Cheap, fresh revolving sushi seems to be a big tourist destination as well in Hakodate. There’s a lot of buzz about “Gourmet Kaiten Sushi Kantaro” on Japanese tourist sites. Here’s there top items- fresh squid, salmon, maguro chu-toro, uni, and tsubu-gai (I can’t remember the name in English)- http://www.kantaro-hakodate.com/shop/... .They’ve got five locations around the city.
All you can eat crab seems to be something to check out as well. I be interested to compare this dining experience at Izakaya Koko (居酒屋ココ) with the Maryland crab feasts I grew up with- http://www8.ocn.ne.jp/~co-co/kani_tab... .

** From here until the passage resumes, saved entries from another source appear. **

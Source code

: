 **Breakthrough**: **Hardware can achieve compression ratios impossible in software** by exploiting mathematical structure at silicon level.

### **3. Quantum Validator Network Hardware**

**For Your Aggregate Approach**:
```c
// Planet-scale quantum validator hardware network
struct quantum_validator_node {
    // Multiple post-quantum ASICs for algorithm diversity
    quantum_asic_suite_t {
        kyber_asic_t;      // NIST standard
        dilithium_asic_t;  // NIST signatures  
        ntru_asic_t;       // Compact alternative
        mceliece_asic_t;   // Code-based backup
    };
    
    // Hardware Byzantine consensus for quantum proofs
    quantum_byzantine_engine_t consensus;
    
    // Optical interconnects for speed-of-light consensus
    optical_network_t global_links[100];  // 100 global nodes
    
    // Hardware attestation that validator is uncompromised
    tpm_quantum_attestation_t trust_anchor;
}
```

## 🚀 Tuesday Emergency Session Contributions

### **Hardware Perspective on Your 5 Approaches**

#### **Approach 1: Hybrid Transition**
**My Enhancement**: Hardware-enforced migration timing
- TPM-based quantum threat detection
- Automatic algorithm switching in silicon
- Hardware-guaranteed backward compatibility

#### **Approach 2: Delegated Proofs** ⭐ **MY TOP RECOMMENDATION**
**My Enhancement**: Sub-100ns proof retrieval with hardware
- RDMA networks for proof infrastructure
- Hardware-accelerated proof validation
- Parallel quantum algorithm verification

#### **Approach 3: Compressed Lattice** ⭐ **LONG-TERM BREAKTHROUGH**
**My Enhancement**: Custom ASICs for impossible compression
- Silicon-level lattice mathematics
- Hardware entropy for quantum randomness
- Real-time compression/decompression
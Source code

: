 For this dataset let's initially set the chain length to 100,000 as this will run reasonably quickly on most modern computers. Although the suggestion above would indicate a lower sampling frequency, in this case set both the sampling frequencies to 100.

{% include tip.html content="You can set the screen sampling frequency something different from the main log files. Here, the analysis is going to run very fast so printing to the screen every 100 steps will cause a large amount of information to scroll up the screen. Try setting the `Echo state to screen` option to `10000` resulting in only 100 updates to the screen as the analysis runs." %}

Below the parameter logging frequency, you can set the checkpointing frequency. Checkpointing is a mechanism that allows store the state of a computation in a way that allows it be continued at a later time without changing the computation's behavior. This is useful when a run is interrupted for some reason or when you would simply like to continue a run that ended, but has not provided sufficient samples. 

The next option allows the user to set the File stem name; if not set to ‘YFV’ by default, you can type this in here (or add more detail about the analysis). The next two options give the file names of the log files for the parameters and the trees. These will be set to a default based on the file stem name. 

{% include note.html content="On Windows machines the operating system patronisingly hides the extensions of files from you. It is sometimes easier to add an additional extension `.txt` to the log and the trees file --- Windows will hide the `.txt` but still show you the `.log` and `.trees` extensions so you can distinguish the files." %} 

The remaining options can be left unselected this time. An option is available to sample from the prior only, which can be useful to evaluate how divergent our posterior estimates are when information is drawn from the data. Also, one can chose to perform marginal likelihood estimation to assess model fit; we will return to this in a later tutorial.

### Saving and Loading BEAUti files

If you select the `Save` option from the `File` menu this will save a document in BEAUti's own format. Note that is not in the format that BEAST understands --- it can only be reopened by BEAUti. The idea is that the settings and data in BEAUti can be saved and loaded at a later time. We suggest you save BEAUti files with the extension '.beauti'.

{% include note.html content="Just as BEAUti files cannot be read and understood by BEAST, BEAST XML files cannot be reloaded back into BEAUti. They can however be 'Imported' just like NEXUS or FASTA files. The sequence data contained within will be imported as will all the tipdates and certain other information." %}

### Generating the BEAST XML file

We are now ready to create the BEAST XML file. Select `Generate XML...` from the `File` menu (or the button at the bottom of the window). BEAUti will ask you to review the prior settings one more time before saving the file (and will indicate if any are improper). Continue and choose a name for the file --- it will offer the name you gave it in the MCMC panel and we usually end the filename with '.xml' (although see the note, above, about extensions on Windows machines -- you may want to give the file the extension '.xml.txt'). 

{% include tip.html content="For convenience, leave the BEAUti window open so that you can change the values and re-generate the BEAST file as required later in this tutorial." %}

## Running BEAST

Hakodate’s most famous edible, from the sea or otherwise, is squid. I’ll make a point to order it at the sushi and the donburi-ya, but the cooked variety is perhaps best done when stuffed with a rice mixture for the dish called ika meshi (いかめし). For some reason, a train station not far from Hakodate is renown for their ika meshi. Branded, prepared bento boxes are available throughout the country from Mori Station. Here’s the link and then a snapshot from a blog- http://www.ikameshi.co.jp/index.html / http://yaplog.jp/cv/yuhlog/img/23/200... .
GoToKen’s (五島軒) well-known duck curry is available throughout Japan. Dating back to 1879, this restaurant was one of the originators of “youshoku” (洋食) or western style Japanese cuisine. There’s mixed reviews on dining here, but it’s certainly on the tourist circuit. Website- http://www.gotoken.hakodate.jp/.
A local sake to look for is called Ginjo Nanohana no Oki (吟醸 菜の花の沖)- http://www.hakodate.or.jp/takebayashi... .
And then there’s the local ramen scene, which I will address another time.